__Recorded data__:
______________________________

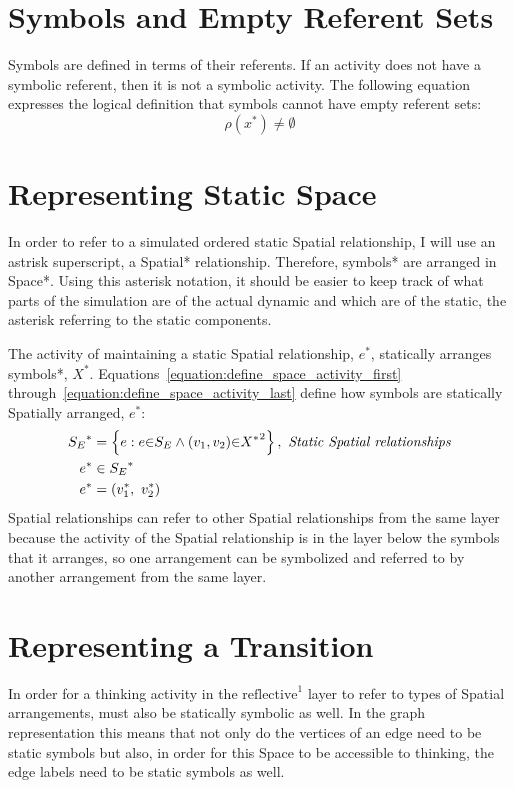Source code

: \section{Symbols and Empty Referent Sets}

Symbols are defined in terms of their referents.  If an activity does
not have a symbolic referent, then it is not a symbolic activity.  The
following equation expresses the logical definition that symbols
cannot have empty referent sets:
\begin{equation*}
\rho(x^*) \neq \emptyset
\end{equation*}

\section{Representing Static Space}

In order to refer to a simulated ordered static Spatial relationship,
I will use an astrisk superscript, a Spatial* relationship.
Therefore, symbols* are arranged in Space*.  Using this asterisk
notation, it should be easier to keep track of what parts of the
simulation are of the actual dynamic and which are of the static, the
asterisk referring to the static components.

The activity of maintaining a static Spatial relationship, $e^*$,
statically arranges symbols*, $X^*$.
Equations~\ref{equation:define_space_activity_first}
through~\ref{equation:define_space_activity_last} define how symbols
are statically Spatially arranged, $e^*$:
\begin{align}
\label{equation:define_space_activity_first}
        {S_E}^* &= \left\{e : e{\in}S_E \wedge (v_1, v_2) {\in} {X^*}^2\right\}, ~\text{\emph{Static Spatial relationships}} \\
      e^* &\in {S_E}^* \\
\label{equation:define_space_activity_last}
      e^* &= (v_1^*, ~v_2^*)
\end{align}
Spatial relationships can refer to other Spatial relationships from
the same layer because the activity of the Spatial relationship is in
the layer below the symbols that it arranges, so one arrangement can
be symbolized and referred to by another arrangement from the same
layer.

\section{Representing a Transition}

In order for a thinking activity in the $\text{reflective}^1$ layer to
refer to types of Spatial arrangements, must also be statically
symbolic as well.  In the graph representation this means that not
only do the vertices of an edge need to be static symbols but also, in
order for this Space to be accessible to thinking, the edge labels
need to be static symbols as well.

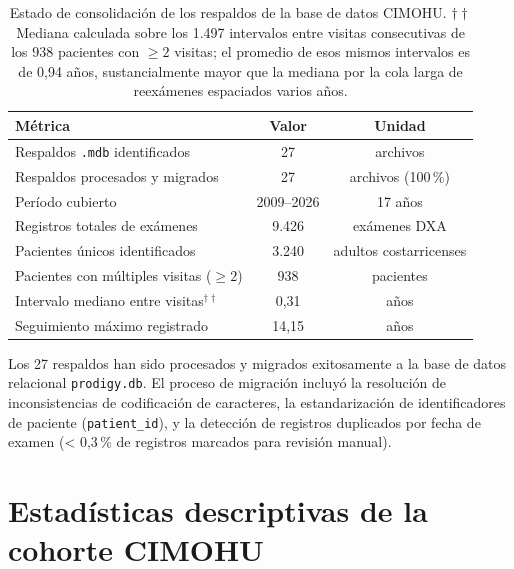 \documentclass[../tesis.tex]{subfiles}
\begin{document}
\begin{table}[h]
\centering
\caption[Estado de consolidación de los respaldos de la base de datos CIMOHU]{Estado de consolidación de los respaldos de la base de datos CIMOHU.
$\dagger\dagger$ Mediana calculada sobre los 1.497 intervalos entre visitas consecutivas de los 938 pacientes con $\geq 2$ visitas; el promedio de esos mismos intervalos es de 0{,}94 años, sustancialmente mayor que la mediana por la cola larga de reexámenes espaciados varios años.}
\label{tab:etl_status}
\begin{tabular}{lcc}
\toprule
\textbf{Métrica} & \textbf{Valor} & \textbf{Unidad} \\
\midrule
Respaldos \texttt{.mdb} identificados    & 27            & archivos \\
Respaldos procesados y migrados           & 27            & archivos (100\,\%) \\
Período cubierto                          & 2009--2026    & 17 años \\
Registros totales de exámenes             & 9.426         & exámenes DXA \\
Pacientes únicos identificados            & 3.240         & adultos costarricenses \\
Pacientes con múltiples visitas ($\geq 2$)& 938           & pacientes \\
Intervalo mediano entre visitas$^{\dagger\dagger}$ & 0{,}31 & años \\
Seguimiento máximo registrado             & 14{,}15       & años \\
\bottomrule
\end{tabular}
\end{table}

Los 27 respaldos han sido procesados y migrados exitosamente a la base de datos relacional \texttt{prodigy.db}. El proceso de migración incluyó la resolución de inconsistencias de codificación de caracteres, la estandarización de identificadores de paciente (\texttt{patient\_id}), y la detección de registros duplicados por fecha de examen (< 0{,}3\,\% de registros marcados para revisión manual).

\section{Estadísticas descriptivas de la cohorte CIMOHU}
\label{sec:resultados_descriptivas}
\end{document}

______________________________

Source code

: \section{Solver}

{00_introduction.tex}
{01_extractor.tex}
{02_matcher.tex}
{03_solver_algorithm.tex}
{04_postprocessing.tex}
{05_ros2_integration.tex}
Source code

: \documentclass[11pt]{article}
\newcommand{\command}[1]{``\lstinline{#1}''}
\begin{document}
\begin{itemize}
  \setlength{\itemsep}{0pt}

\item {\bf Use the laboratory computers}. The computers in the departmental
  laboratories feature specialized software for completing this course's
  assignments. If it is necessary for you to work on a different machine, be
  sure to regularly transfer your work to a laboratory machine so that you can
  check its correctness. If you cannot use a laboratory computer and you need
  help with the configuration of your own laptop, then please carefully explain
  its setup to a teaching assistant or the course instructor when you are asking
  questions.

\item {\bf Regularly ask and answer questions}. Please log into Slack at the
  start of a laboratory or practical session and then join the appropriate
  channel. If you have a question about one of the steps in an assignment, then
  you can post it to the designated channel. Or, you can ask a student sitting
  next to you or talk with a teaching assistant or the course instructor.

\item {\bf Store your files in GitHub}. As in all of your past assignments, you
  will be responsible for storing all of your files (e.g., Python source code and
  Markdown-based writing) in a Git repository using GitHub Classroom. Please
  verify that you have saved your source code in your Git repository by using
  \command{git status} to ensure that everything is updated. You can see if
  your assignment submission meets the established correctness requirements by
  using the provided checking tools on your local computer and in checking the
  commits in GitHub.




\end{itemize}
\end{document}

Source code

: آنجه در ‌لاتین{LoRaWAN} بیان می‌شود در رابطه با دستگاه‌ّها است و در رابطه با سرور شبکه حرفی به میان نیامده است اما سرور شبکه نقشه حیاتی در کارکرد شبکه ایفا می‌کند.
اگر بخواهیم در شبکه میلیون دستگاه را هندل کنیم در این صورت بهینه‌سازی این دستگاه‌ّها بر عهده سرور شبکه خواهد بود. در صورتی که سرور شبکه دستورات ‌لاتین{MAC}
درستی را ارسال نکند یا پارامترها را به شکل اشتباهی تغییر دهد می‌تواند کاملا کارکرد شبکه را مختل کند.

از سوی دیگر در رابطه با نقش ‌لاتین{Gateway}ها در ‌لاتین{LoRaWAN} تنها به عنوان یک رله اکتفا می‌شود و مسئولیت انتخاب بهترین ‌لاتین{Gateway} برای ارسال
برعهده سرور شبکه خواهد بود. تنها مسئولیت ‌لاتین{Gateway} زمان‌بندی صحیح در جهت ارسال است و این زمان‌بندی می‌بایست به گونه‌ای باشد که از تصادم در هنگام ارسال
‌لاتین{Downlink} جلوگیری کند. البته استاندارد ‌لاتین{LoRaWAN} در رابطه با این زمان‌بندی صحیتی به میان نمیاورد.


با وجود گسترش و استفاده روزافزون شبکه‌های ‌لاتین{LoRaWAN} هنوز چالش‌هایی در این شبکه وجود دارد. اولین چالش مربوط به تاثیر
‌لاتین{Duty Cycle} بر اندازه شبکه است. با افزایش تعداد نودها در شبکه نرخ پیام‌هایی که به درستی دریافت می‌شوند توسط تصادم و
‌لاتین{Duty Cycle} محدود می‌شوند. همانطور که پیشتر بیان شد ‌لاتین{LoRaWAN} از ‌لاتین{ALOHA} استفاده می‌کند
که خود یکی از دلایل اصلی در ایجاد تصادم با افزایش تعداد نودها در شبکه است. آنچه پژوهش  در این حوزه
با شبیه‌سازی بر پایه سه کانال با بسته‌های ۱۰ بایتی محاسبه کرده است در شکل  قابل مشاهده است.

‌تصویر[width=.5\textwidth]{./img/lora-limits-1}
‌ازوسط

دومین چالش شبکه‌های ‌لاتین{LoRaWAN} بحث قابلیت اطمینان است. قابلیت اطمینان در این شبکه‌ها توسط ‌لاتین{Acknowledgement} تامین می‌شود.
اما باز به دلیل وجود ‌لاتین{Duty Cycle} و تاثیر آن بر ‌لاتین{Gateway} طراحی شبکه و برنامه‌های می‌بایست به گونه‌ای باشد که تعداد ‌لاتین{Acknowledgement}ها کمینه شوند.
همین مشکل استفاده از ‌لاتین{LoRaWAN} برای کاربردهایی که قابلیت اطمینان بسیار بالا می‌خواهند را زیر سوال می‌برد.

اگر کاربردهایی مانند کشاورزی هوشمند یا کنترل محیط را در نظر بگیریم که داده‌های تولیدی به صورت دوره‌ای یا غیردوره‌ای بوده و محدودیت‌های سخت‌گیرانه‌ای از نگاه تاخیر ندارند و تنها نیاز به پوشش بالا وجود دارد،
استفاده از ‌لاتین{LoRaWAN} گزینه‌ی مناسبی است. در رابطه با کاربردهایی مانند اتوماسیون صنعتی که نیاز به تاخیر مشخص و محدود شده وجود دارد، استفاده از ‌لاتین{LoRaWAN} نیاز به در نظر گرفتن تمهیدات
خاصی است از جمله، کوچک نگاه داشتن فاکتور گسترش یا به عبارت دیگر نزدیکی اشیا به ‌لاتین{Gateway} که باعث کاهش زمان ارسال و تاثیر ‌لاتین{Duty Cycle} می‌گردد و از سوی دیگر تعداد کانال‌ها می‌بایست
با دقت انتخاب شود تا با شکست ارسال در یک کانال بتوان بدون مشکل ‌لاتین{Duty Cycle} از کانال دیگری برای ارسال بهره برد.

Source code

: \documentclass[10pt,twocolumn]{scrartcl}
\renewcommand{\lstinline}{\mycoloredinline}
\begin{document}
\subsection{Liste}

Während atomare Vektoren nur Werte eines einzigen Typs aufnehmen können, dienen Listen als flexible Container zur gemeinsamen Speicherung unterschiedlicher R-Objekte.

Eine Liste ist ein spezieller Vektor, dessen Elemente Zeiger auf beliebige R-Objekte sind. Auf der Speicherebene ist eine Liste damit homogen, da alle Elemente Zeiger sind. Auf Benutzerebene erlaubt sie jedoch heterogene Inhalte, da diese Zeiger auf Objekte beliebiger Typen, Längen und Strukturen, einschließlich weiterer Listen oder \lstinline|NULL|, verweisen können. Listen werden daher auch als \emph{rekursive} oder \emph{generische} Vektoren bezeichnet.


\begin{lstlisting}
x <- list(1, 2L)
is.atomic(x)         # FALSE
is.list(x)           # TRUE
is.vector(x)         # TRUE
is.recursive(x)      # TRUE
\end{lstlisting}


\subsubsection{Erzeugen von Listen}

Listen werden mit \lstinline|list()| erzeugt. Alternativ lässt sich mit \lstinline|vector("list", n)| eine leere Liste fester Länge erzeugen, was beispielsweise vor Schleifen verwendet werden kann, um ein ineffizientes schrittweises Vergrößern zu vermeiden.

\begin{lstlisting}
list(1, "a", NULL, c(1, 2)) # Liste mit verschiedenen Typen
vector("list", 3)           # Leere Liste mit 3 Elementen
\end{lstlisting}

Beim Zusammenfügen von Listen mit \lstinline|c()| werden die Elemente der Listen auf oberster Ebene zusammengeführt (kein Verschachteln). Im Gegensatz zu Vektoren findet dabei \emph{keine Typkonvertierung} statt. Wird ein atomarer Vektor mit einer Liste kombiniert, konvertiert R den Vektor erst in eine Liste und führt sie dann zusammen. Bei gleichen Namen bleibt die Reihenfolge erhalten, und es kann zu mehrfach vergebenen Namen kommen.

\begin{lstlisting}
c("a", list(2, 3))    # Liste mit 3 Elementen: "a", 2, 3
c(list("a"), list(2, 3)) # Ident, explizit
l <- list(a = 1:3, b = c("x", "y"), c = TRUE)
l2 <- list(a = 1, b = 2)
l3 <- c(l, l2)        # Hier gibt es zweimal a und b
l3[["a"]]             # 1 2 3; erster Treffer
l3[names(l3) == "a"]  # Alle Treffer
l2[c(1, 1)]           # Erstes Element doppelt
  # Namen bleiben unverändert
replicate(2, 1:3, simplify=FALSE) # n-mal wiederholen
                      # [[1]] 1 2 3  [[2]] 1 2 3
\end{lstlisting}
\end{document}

______________________________

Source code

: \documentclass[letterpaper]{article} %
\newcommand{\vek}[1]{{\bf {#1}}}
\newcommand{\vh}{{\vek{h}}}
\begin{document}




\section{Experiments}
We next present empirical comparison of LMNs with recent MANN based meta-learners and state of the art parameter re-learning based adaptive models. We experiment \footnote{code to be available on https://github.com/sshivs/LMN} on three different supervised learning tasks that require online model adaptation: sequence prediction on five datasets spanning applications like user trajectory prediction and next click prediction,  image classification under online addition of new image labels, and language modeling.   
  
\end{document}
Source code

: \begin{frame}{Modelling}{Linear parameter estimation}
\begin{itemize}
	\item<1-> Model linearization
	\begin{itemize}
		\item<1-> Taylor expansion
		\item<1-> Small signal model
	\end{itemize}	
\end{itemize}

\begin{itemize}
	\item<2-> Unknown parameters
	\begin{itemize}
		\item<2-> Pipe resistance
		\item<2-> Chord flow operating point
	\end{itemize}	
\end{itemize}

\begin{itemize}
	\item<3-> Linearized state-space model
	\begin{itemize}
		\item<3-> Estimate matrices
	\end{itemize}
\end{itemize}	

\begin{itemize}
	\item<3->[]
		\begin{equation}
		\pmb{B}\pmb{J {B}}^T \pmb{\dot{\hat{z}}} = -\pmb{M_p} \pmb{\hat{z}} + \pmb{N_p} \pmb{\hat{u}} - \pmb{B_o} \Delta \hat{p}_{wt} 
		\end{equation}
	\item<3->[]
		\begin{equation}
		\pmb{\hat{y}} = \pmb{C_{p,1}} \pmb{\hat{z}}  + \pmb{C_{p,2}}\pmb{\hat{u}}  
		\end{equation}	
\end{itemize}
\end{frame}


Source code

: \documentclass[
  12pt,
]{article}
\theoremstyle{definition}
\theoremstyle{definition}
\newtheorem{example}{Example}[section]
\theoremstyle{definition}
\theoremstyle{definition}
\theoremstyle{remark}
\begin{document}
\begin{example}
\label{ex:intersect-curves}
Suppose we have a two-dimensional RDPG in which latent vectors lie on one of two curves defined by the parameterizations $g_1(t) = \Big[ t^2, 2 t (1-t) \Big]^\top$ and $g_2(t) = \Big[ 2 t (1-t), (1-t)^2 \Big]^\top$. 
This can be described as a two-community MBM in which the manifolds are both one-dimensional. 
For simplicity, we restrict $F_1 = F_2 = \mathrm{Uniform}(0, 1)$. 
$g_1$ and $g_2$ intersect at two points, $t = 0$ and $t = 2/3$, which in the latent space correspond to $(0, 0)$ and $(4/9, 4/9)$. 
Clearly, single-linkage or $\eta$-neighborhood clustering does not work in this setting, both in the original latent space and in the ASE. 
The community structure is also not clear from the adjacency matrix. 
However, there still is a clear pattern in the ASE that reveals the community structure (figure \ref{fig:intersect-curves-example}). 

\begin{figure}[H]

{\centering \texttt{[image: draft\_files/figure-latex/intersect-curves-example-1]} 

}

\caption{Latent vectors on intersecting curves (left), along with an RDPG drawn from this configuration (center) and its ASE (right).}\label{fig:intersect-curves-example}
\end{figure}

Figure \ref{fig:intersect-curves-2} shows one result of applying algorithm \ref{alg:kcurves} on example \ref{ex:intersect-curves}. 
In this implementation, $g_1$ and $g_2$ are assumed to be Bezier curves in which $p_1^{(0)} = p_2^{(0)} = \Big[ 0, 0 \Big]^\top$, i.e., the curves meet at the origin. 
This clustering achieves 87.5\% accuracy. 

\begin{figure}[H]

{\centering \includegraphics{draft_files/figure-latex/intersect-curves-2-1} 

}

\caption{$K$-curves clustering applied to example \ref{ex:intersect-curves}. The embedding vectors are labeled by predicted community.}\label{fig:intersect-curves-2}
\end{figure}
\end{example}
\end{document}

______________________________

__Exercise__:
Could you return exactly the lines above from the line with "اگر بخواهیم در" to the line with "نظر گرفتن تمهیدات", both included, and nothing else?

__Problem solution__:
اگر بخواهیم در شبکه میلیون دستگاه را هندل کنیم در این صورت بهینه‌سازی این دستگاه‌ّها بر عهده سرور شبکه خواهد بود. در صورتی که سرور شبکه دستورات ‌لاتین{MAC}
درستی را ارسال نکند یا پارامترها را به شکل اشتباهی تغییر دهد می‌تواند کاملا کارکرد شبکه را مختل کند.

از سوی دیگر در رابطه با نقش ‌لاتین{Gateway}ها در ‌لاتین{LoRaWAN} تنها به عنوان یک رله اکتفا می‌شود و مسئولیت انتخاب بهترین ‌لاتین{Gateway} برای ارسال
برعهده سرور شبکه خواهد بود. تنها مسئولیت ‌لاتین{Gateway} زمان‌بندی صحیح در جهت ارسال است و این زمان‌بندی می‌بایست به گونه‌ای باشد که از تصادم در هنگام ارسال
‌لاتین{Downlink} جلوگیری کند. البته استاندارد ‌لاتین{LoRaWAN} در رابطه با این زمان‌بندی صحیتی به میان نمیاورد.


با وجود گسترش و استفاده روزافزون شبکه‌های ‌لاتین{LoRaWAN} هنوز چالش‌هایی در این شبکه وجود دارد. اولین چالش مربوط به تاثیر
‌لاتین{Duty Cycle} بر اندازه شبکه است. با افزایش تعداد نودها در شبکه نرخ پیام‌هایی که به درستی دریافت می‌شوند توسط تصادم و
‌لاتین{Duty Cycle} محدود می‌شوند. همانطور که پیشتر بیان شد ‌لاتین{LoRaWAN} از ‌لاتین{ALOHA} استفاده می‌کند
که خود یکی از دلایل اصلی در ایجاد تصادم با افزایش تعداد نودها در شبکه است. آنچه پژوهش  در این حوزه
با شبیه‌سازی بر پایه سه کانال با بسته‌های ۱۰ بایتی محاسبه کرده است در شکل  قابل مشاهده است.

‌تصویر[width=.5\textwidth]{./img/lora-limits-1}
‌ازوسط

دومین چالش شبکه‌های ‌لاتین{LoRaWAN} بحث قابلیت اطمینان است. قابلیت اطمینان در این شبکه‌ها توسط ‌لاتین{Acknowledgement} تامین می‌شود.
اما باز به دلیل وجود ‌لاتین{Duty Cycle} و تاثیر آن بر ‌لاتین{Gateway} طراحی شبکه و برنامه‌های می‌بایست به گونه‌ای باشد که تعداد ‌لاتین{Acknowledgement}ها کمینه شوند.
همین مشکل استفاده از ‌لاتین{LoRaWAN} برای کاربردهایی که قابلیت اطمینان بسیار بالا می‌خواهند را زیر سوال می‌برد.

اگر کاربردهایی مانند کشاورزی هوشمند یا کنترل محیط را در نظر بگیریم که داده‌های تولیدی به صورت دوره‌ای یا غیردوره‌ای بوده و محدودیت‌های سخت‌گیرانه‌ای از نگاه تاخیر ندارند و تنها نیاز به پوشش بالا وجود دارد،
استفاده از ‌لاتین{LoRaWAN} گزینه‌ی مناسبی است. در رابطه با کاربردهایی مانند اتوماسیون صنعتی که نیاز به تاخیر مشخص و محدود شده وجود دارد، استفاده از ‌لاتین{LoRaWAN} نیاز به در نظر گرفتن تمهیدات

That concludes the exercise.